* [Try it]:
A line qualifies if it holds the string "critical". Copy every qualifying line from the records.

* [Data excerpts]:
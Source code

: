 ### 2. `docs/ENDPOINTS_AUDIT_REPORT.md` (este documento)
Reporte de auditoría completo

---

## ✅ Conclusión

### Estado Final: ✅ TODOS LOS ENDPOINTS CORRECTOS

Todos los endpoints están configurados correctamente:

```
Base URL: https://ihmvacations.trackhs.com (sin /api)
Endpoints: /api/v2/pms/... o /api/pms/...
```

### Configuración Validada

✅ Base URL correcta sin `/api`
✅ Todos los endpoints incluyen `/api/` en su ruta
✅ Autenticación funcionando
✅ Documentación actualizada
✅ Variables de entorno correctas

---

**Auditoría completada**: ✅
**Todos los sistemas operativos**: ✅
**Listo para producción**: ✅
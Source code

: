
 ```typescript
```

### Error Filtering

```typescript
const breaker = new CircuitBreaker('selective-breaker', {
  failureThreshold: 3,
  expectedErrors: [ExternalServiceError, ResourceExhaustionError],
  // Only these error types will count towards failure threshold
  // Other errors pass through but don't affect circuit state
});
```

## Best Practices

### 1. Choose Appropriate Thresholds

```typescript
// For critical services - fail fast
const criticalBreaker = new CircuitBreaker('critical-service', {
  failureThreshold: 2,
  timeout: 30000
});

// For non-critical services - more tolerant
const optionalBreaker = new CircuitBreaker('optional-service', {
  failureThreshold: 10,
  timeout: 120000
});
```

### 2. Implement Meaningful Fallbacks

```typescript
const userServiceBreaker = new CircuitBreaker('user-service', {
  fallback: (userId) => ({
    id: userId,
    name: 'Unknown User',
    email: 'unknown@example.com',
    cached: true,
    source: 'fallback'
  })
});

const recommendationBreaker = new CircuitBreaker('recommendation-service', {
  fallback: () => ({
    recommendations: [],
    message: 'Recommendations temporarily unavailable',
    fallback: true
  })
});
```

* [Finished task]:
// For critical services - fail fast
const criticalBreaker = new CircuitBreaker('critical-service', {
// For non-critical services - more tolerant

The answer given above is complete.